Ce matin-là, leurs deux couverts étaient mis, comme d'habitude, vis-à-vis l'un de l'autre, tout près d'une fenêtre qui s'ouvrait sur le quai et d'où l'on apercevait, de l'autre côté du port, à travers les agrès des bateaux amarrés, la Bretonne qui, dans le voisinage de la pointe, rutilait sous le soleil. Et le temps était si clair, si limpide et si pur qu'il eût été possible, presque, de compter à distance les fleurs des capucines et des convolvulus grimpants le long de la maisonnette et contre la muraille basse de l'enclos, les mailles des filets de Blandamour qui séchaient, par cette belle matinée chaude et embaumante.

Quand Pierre-Paul entra, chaussé de ses bottes de mer qui, sur l'aire pavée de l'auberge résonnaient bruyamment, le capitaine Quéruelle l'accueillit avec bonne humeur.

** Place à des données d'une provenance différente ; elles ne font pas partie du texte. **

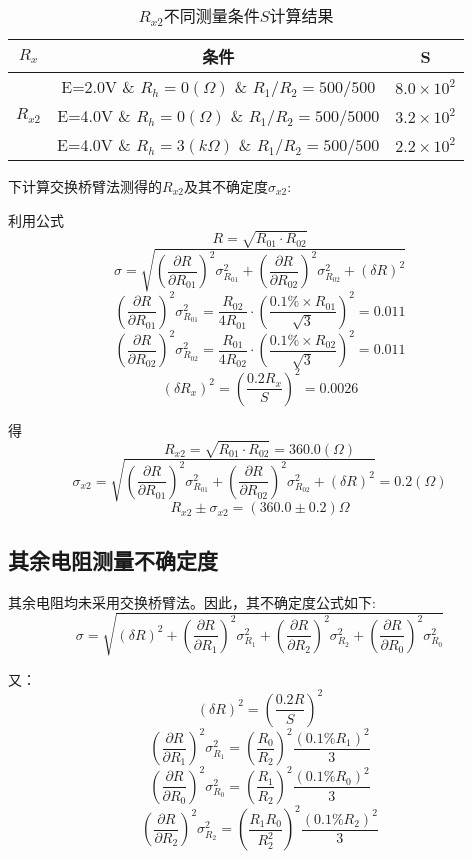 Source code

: \documentclass{ctexart}
\begin{document}
\begin{table}[H]
  \centering
  \caption{$R_{x2}$不同测量条件$S$计算结果}
    \begin{tabular}{|c|c|c|}
      \hline
    $R_x$ & 条件    & S \\
    \hline
    \multirow{3}[0]{*}{$R_{x2}$} & E=2.0V \& $R_h=0(\Omega )$ \& $R_1/R_2=500/500$ & $8.0 \times 10^2$ \\
    \cline{2-3}
          & E=4.0V \& $R_h=0(\Omega )$ \& $R_1/R_2=500/5000$ & $3.2 \times 10^2$ \\
          \cline{2-3}
          & E=4.0V \& $R_h=3(k\Omega )$ \& $R_1/R_2=500/500$ & $2.2 \times 10^2$ \\
          
          \hline
    \end{tabular}%
  \label{tab:addlabel}%
\end{table}%

 下计算交换桥臂法测得的$R_{x2}$及其不确定度$\sigma_{x2}$:
 
 利用公式$$R=\sqrt{R_{01}\cdot R_{02}}$$
$$\sigma=\sqrt{(\frac{\partial R}{\partial R_{01}})^2\sigma_{R_{01}}^2+(\frac{\partial R}{\partial R_{02}})^2\sigma_{R_{02}}^2+(\delta R)^2}$$
$$(\frac{\partial R}{\partial R_{01}})^2\sigma_{R_{01}}^2=\frac{R_{02}}{4R_{01}}\cdot (\frac{0.1\% \times R_{01}}{\sqrt{3}})^2=0.011$$
$$(\frac{\partial R}{\partial R_{02}})^2\sigma_{R_{02}}^2=\frac{R_{01}}{4R_{02}}\cdot (\frac{0.1\% \times R_{02}}{\sqrt{3}})^2=0.011$$
$$(\delta R_x)^2=(\frac{0.2R_x}{S})^2=0.0026$$

得
$$R_{x2}=\sqrt{R_{01}\cdot R_{02}}=360.0(\Omega)$$
$$\sigma_{x2}=\sqrt{(\frac{\partial R}{\partial R_{01}})^2\sigma_{R_{01}}^2+(\frac{\partial R}{\partial R_{02}})^2\sigma_{R_{02}}^2+(\delta R)^2}=0.2(\Omega)$$
$$R_{x2}\pm\sigma_{x2}=(360.0\pm0.2)\Omega$$
\subsection{其余电阻测量不确定度}
其余电阻均未采用交换桥臂法。因此，其不确定度公式如下:$$\sigma=\sqrt{(\delta R)^2+(\frac{\partial R}{\partial R_{1}})^2\sigma_{R_{1}}^2+(\frac{\partial R}{\partial R_{2}})^2\sigma_{R_{2}}^2+(\frac{\partial R}{\partial R_{0}})^2\sigma_{R_{0}}^2}$$

又：
$$(\delta R)^2=(\frac{0.2R}{S})^2$$
$$(\frac{\partial R}{\partial R_{1}})^2\sigma_{R_{1}}^2=(\frac{R_0}{R_2})^2\frac{(0.1\% R_1)^2}{3}$$
$$(\frac{\partial R}{\partial R_{0}})^2\sigma_{R_{0}}^2=(\frac{R_1}{R_2})^2\frac{(0.1\% R_0)^2}{3}$$
$$(\frac{\partial R}{\partial R_{2}})^2\sigma_{R_{2}}^2=(\frac{R_1R_0}{R_2^2})^2\frac{(0.1\% R_2)^2}{3}$$
\end{document}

- Voyons, qu'est-ce que. cela veut dire ? Alors, on ne rentre plus ? Est-ce que vingt-quatre heures de mer ne vous ont pas creusé, camarade ? En ce qui me concerne, j'ai l'estomac dans les talons. Je n'ai jamais vu en retard, pour la soupe, que les invalides et les amoureux. Or, vous êtes solide comme un cuirassé, et si vous êtes amoureux vous ne m'en avez pas soufflé mot. Il est vrai que je n'ai aucun droit à vos confidences. Mais je vois votre figure chavirée et je n'ai pas besoin d'autres renseignements. Allons, patron, cela ne marche donc pas tout seul ?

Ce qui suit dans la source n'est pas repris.